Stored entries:
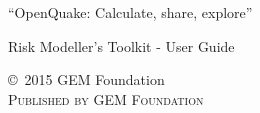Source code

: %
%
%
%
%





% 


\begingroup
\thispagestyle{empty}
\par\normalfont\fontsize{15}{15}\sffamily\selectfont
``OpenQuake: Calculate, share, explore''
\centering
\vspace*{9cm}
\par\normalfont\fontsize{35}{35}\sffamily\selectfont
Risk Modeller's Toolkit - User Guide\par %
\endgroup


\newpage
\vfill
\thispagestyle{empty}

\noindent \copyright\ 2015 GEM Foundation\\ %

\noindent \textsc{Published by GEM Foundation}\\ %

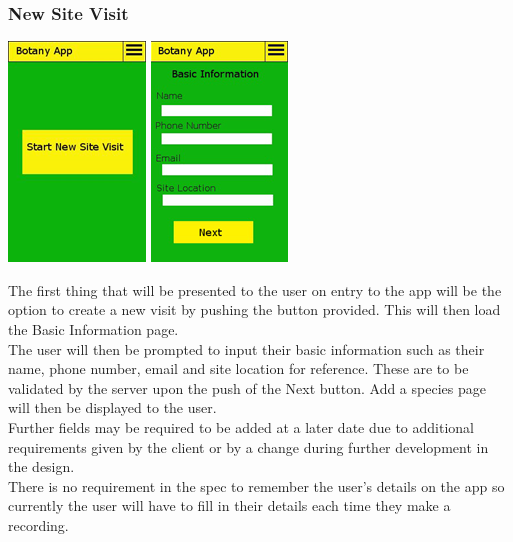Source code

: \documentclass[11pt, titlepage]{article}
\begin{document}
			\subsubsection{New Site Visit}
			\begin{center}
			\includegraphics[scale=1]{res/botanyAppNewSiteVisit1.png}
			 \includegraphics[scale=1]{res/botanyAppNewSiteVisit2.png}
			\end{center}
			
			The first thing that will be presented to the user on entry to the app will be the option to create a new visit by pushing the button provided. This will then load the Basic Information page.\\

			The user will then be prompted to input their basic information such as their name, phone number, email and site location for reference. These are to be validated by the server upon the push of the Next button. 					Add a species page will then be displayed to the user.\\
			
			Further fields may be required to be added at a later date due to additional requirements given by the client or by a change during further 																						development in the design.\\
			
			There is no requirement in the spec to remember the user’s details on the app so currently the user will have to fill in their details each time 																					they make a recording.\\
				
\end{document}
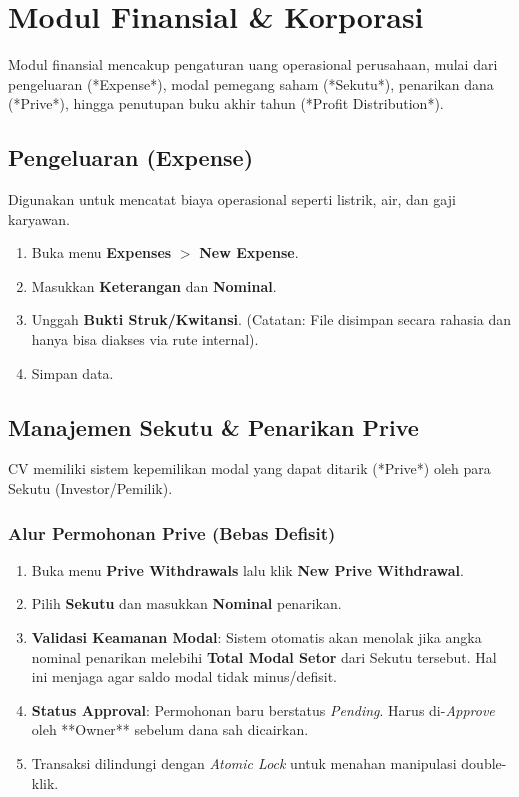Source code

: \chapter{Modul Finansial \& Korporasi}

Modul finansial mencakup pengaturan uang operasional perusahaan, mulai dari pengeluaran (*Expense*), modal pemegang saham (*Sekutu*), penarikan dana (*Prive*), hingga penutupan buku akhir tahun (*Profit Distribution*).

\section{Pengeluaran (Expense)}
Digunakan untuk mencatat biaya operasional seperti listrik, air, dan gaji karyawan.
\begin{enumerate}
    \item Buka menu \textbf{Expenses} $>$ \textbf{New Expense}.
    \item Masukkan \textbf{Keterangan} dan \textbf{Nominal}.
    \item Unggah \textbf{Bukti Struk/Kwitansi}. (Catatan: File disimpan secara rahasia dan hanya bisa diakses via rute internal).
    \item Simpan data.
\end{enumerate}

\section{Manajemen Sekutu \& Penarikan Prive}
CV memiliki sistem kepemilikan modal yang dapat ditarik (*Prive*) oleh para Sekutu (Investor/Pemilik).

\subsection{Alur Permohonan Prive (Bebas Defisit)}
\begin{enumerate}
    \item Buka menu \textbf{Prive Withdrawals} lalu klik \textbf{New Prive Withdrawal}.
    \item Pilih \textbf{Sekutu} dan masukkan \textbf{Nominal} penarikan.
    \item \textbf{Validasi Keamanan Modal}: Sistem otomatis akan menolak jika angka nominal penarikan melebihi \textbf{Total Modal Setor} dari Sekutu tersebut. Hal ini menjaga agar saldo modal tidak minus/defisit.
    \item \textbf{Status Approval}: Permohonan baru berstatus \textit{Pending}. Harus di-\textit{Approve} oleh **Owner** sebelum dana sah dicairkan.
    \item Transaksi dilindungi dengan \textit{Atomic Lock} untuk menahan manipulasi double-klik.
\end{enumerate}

**ABOUT THIS EXERCISE**
The answer must be every line from the entries above that holds the string "Foundation".

**ANSWER TO THE EXERCISE**
\noindent \copyright\ 2015 GEM Foundation\\ %
\noindent \textsc{Published by GEM Foundation}\\ %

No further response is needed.